Dieses Phänomen lässt sich auf die Art der Beschäftigung in den jeweiligen Regionen zurückführen. In Südeuropa gibt es oft einen höheren Anteil an manuellen und weniger qualifizierten Jobs, die lange Arbeitsstunden erfordern, aber im Alter körperlich anstrengend werden können. In Nordwesteuropa konzentrieren sich die Volkswirtschaften mehr auf hochqualifizierte Bürojobs, die kürzere Arbeitszeiten ermöglichen, aber bis ins hohe Alter ausgeübt werden können.
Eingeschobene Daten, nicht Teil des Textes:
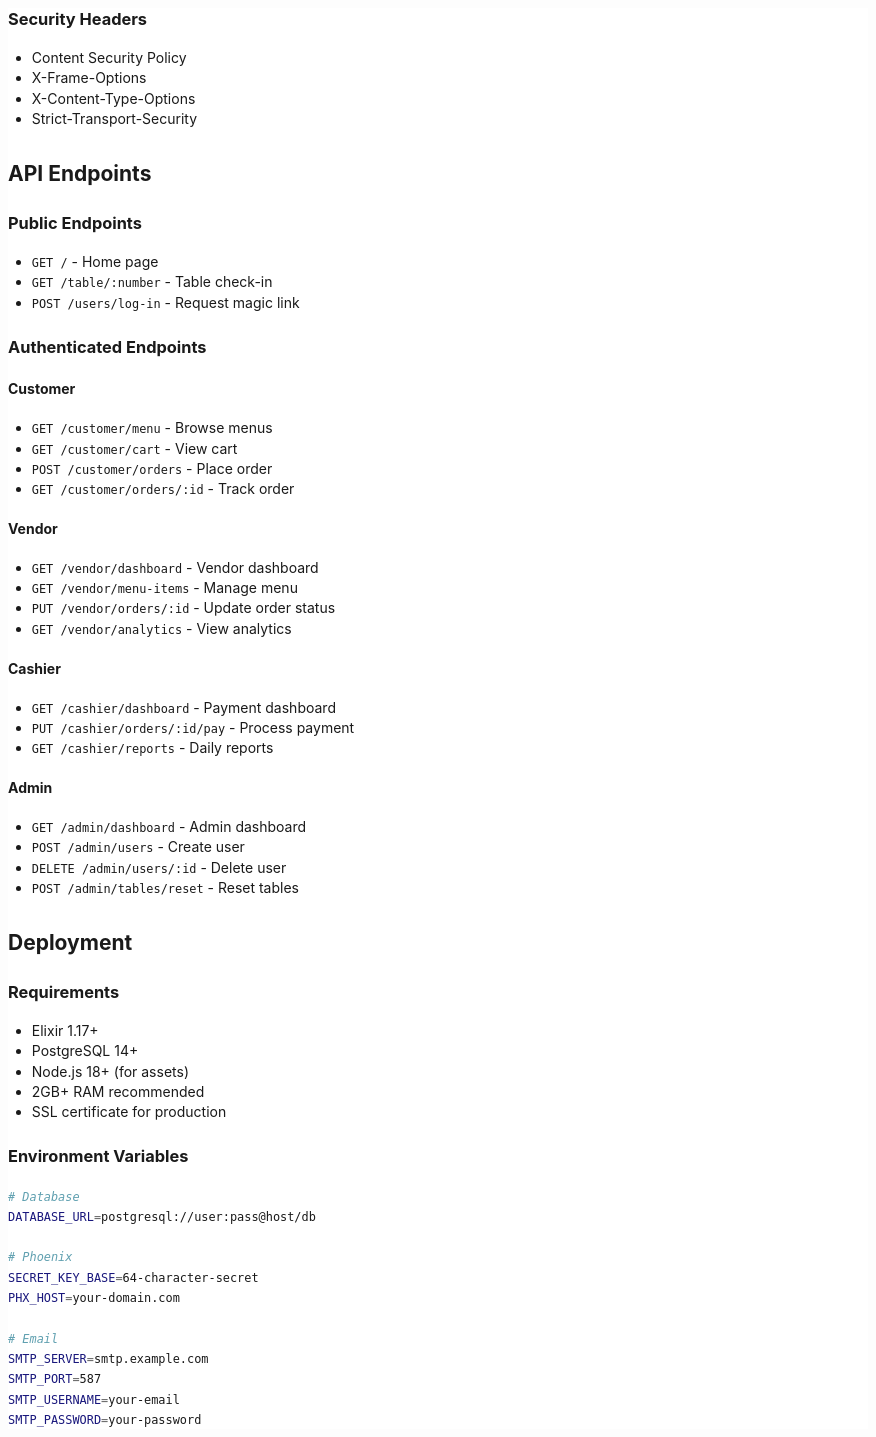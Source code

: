 ### Security Headers
- Content Security Policy
- X-Frame-Options
- X-Content-Type-Options
- Strict-Transport-Security

## API Endpoints

### Public Endpoints
- `GET /` - Home page
- `GET /table/:number` - Table check-in
- `POST /users/log-in` - Request magic link

### Authenticated Endpoints

#### Customer
- `GET /customer/menu` - Browse menus
- `GET /customer/cart` - View cart
- `POST /customer/orders` - Place order
- `GET /customer/orders/:id` - Track order

#### Vendor
- `GET /vendor/dashboard` - Vendor dashboard
- `GET /vendor/menu-items` - Manage menu
- `PUT /vendor/orders/:id` - Update order status
- `GET /vendor/analytics` - View analytics

#### Cashier
- `GET /cashier/dashboard` - Payment dashboard
- `PUT /cashier/orders/:id/pay` - Process payment
- `GET /cashier/reports` - Daily reports

#### Admin
- `GET /admin/dashboard` - Admin dashboard
- `POST /admin/users` - Create user
- `DELETE /admin/users/:id` - Delete user
- `POST /admin/tables/reset` - Reset tables

## Deployment

### Requirements
- Elixir 1.17+
- PostgreSQL 14+
- Node.js 18+ (for assets)
- 2GB+ RAM recommended
- SSL certificate for production

### Environment Variables
```bash
# Database
DATABASE_URL=postgresql://user:pass@host/db

# Phoenix
SECRET_KEY_BASE=64-character-secret
PHX_HOST=your-domain.com

# Email
SMTP_SERVER=smtp.example.com
SMTP_PORT=587
SMTP_USERNAME=your-email
SMTP_PASSWORD=your-password
```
Die Unterschiede in der Arbeitskultur und bei den Arbeitszeiten haben erhebliche Auswirkungen für Arbeitgeber, die Talente aus verschiedenen Regionen anziehen wollen. Für Unternehmen in Deutschland könnte das Angebot flexibler Arbeitszeiten für südeuropäische Arbeitnehmer, die an längere Arbeitszeiten gewöhnt sind, attraktiver sein. Darüber hinaus kann die Unterstützung dieser Arbeitnehmer bei der Anpassung an die lokale Arbeitskultur, in der Effizienz und kürzere Arbeitszeiten im Vordergrund stehen, den Übergang erleichtern und die Bindung an das Unternehmen verbessern.
Letztlich ist das Verständnis dieser Unterschiede entscheidend für die Schaffung eines Arbeitsumfelds, das die unterschiedlichen Hintergründe der Beschäftigten respektiert, insbesondere in einer zunehmend globalisierten Arbeitswelt.